* _The data_
▬▬▬

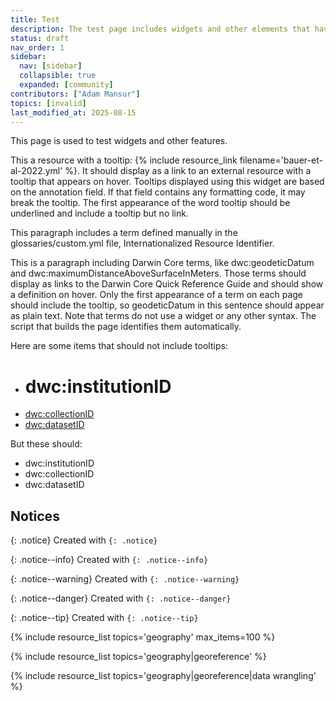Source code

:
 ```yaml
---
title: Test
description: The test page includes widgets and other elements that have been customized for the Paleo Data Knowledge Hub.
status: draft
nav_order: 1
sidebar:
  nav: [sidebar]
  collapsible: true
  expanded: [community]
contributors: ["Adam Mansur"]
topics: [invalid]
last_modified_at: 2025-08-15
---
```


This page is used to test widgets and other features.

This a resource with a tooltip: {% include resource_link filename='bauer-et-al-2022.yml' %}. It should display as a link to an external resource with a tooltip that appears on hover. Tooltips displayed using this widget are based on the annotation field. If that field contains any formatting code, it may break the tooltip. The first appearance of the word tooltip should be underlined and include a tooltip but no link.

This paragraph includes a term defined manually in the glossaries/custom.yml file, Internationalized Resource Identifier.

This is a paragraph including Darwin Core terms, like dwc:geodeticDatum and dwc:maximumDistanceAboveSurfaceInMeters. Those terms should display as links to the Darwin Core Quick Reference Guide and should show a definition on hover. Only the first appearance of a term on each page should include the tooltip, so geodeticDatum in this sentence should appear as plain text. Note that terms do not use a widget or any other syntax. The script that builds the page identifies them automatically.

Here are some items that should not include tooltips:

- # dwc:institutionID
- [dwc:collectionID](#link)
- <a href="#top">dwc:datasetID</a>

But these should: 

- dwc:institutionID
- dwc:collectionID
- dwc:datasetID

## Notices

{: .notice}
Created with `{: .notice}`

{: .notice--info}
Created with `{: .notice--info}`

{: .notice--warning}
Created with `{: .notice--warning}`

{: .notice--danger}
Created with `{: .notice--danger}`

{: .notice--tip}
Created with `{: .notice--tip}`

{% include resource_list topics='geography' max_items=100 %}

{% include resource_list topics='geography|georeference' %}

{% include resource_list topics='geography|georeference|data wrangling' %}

▬▬▬

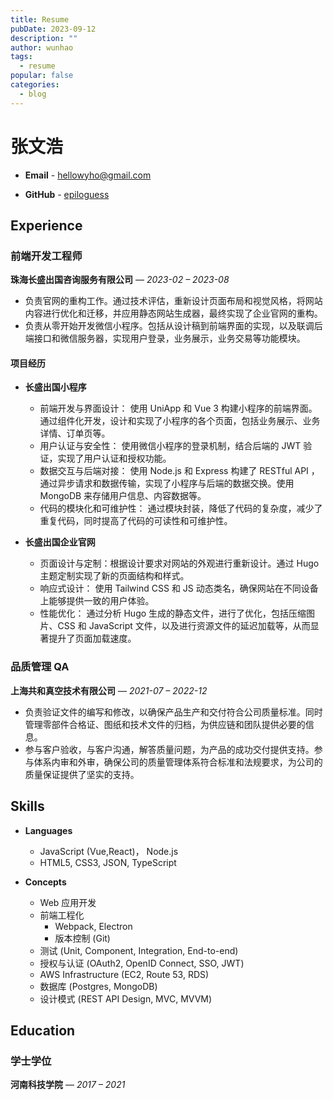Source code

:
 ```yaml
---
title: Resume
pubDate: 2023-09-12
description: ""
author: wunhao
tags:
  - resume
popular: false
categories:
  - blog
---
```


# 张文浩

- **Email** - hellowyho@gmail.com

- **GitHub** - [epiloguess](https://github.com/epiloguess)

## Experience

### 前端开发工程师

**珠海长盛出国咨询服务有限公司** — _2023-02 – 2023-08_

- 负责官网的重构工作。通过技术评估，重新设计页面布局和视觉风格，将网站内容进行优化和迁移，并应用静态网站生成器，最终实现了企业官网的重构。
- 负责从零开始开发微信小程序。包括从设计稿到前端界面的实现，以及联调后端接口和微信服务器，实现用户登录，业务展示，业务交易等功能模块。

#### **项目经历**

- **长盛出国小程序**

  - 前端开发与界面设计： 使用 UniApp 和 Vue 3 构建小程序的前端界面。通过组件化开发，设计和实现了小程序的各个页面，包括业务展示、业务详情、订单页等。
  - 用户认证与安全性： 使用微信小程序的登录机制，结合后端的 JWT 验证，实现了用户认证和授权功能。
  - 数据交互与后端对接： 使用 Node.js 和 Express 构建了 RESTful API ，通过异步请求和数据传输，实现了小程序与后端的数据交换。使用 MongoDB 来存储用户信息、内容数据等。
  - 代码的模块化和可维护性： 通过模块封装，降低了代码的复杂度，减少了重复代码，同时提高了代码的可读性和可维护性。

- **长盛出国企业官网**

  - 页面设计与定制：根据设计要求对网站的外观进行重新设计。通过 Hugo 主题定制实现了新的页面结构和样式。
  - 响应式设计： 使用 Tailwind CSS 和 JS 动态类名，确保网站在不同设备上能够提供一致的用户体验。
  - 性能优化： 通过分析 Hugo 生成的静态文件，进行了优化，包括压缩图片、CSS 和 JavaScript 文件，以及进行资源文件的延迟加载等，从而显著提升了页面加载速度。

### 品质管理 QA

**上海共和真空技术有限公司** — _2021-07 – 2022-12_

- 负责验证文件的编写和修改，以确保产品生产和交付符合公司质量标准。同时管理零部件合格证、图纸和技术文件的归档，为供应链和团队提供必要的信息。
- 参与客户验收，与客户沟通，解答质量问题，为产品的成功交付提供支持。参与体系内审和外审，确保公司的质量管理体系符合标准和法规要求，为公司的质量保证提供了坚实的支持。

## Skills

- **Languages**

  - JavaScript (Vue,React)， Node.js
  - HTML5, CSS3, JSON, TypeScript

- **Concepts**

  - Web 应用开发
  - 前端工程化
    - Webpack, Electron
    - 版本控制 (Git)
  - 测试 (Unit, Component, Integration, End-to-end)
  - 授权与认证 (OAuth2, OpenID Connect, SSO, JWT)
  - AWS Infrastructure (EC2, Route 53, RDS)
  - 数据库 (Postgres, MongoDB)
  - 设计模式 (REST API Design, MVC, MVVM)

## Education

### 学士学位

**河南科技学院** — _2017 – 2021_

▬▬▬

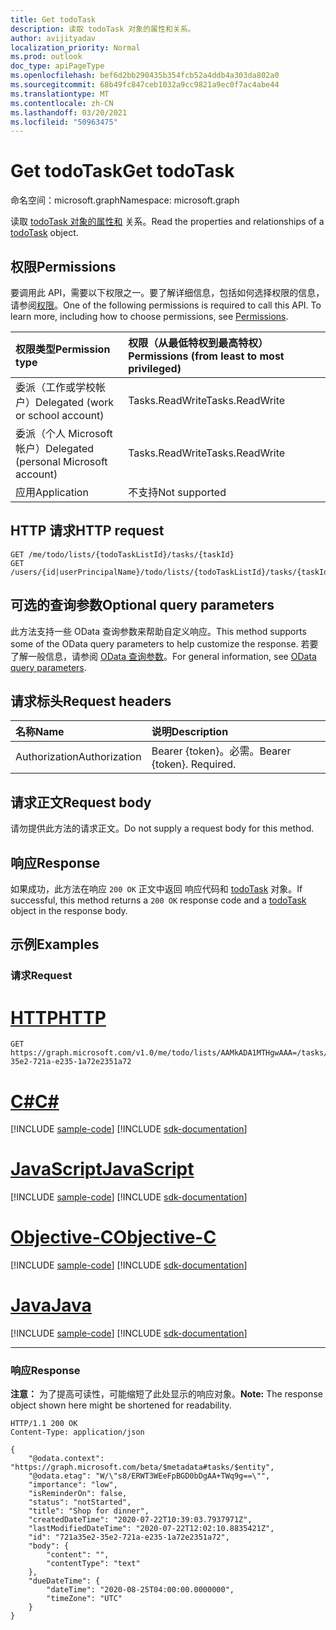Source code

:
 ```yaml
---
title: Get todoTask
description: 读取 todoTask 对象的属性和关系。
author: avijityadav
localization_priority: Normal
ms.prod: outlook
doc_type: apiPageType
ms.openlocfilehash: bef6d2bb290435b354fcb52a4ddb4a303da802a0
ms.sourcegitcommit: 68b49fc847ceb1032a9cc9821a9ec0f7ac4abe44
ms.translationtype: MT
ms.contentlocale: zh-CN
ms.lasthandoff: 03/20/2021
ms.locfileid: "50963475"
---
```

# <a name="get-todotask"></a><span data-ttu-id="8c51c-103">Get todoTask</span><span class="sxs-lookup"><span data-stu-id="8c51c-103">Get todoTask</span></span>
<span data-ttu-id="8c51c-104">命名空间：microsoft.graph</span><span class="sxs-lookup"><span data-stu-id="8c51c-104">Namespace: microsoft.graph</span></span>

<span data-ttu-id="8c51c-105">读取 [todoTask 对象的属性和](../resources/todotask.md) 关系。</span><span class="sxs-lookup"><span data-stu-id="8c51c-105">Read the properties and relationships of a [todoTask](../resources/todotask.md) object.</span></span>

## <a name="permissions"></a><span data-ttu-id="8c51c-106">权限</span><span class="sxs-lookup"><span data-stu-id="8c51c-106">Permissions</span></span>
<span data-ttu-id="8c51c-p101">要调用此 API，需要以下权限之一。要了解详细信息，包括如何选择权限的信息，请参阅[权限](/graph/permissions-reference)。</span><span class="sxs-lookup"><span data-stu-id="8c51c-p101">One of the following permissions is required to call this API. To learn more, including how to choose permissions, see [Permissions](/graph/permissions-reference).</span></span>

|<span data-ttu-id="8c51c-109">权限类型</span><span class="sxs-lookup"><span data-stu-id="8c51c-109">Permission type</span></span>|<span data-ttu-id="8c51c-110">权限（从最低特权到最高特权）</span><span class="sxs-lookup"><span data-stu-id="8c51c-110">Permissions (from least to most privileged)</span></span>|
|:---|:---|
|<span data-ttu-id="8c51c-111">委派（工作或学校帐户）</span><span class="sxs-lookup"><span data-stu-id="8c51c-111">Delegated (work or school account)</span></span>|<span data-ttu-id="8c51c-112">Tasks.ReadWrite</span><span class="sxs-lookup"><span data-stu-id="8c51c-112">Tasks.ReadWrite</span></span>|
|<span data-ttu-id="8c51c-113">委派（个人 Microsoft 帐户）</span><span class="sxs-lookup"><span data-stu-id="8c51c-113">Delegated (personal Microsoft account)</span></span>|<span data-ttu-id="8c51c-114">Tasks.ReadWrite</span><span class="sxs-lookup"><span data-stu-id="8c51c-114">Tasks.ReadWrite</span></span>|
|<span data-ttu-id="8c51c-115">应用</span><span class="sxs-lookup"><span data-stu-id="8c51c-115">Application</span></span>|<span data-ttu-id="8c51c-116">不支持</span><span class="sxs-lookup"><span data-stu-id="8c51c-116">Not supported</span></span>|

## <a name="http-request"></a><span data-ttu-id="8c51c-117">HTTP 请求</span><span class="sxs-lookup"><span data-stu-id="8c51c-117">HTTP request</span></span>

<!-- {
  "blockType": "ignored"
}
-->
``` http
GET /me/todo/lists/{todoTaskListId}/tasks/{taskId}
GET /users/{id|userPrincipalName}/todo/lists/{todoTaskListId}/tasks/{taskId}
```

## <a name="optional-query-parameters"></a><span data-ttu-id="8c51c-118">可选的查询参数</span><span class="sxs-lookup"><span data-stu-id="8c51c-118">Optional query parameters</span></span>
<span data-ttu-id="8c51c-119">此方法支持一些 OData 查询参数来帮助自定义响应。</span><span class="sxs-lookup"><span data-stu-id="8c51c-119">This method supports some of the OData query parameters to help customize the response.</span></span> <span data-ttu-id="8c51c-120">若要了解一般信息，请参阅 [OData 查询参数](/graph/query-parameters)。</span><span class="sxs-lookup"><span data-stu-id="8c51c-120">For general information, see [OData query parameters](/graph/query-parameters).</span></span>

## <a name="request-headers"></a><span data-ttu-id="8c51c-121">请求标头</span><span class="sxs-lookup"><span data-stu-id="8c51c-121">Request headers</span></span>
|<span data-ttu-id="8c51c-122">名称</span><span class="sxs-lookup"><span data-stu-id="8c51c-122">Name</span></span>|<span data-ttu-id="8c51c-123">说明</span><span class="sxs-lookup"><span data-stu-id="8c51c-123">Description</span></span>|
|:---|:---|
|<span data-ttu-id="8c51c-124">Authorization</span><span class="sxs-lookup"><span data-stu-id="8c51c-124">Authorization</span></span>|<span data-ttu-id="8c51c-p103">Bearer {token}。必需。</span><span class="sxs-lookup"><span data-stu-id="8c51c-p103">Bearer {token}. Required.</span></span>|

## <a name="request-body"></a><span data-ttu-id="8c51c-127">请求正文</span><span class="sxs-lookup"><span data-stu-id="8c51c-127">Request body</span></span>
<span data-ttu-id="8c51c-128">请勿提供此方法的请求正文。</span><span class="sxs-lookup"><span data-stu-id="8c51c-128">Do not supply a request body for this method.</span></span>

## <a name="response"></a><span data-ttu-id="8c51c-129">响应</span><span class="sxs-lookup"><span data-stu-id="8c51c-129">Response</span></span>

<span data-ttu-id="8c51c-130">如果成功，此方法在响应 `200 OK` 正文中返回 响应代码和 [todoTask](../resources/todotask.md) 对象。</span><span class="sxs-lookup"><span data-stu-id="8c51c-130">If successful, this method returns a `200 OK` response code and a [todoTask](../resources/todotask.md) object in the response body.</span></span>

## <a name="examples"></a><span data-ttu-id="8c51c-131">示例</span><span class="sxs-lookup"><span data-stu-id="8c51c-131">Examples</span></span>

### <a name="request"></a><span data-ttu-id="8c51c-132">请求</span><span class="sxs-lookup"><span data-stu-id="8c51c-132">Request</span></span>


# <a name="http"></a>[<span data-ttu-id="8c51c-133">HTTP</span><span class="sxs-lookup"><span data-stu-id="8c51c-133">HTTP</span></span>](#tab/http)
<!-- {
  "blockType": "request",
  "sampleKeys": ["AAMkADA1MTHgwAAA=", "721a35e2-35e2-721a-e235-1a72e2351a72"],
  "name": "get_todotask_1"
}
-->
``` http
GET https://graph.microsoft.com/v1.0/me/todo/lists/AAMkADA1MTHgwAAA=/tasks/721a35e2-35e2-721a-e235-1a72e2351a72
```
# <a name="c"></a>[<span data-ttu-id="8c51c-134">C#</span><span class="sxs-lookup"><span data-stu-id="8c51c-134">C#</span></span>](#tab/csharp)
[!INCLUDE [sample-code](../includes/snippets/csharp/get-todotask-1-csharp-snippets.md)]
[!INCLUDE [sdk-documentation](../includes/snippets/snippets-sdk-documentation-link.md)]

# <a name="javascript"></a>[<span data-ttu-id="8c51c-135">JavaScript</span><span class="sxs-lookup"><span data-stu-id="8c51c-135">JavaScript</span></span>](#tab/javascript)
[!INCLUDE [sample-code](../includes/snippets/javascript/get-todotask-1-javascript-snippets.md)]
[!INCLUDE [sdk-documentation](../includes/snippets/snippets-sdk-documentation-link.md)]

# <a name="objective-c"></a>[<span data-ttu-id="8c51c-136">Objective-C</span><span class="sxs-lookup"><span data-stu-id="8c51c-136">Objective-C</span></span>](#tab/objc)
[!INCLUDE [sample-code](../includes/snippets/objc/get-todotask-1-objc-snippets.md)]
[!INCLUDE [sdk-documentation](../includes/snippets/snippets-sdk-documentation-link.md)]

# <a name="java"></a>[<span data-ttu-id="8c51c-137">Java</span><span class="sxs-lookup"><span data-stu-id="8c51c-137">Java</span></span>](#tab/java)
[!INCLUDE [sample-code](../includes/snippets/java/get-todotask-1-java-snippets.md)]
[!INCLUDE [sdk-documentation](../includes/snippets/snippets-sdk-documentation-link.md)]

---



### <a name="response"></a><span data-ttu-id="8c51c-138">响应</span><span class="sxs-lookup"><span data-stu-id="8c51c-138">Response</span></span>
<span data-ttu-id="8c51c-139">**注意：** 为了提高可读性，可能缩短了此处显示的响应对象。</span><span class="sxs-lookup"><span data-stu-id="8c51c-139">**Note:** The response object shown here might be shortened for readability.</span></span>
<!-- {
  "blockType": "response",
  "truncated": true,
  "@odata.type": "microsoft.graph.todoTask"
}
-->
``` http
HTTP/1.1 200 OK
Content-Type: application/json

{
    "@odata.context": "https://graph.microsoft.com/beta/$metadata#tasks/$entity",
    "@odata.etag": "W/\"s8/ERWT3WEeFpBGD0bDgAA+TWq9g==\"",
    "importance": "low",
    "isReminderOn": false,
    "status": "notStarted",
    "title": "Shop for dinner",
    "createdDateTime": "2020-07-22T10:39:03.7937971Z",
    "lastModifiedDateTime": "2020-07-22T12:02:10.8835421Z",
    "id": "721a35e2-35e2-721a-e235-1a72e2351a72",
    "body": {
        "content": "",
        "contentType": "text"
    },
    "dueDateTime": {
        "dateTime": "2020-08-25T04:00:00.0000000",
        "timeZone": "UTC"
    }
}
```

▬▬▬

* _Required action_
In the listing above, which lines include the string "Hugo"? Return every one of them.

* _Response to the exercise_
  - 页面设计与定制：根据设计要求对网站的外观进行重新设计。通过 Hugo 主题定制实现了新的页面结构和样式。
  - 性能优化： 通过分析 Hugo 生成的静态文件，进行了优化，包括压缩图片、CSS 和 JavaScript 文件，以及进行资源文件的延迟加载等，从而显著提升了页面加载速度。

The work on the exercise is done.